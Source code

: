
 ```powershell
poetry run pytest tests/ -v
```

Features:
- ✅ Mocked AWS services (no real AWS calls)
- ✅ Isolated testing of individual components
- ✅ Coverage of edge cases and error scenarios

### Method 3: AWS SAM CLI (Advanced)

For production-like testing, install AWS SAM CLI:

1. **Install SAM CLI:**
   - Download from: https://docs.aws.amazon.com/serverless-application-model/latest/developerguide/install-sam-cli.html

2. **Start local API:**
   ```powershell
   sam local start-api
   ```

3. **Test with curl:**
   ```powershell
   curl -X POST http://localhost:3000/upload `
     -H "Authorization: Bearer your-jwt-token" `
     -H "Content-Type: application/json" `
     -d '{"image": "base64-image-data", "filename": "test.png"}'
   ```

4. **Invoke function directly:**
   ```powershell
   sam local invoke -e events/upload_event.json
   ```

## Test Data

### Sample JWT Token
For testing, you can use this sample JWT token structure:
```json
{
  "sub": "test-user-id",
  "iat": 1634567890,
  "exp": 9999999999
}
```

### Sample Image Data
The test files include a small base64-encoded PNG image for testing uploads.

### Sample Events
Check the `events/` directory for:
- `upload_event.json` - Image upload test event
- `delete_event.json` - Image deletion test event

------------------------

**Task:** Begin at the line above that has "For testing, you" and stop after the line that has "### Sample Events", copying each line exactly and adding nothing else.

**Exercise output:**
For testing, you can use this sample JWT token structure:
```json
{
  "sub": "test-user-id",
  "iat": 1634567890,
  "exp": 9999999999
}
```

### Sample Image Data
The test files include a small base64-encoded PNG image for testing uploads.

### Sample Events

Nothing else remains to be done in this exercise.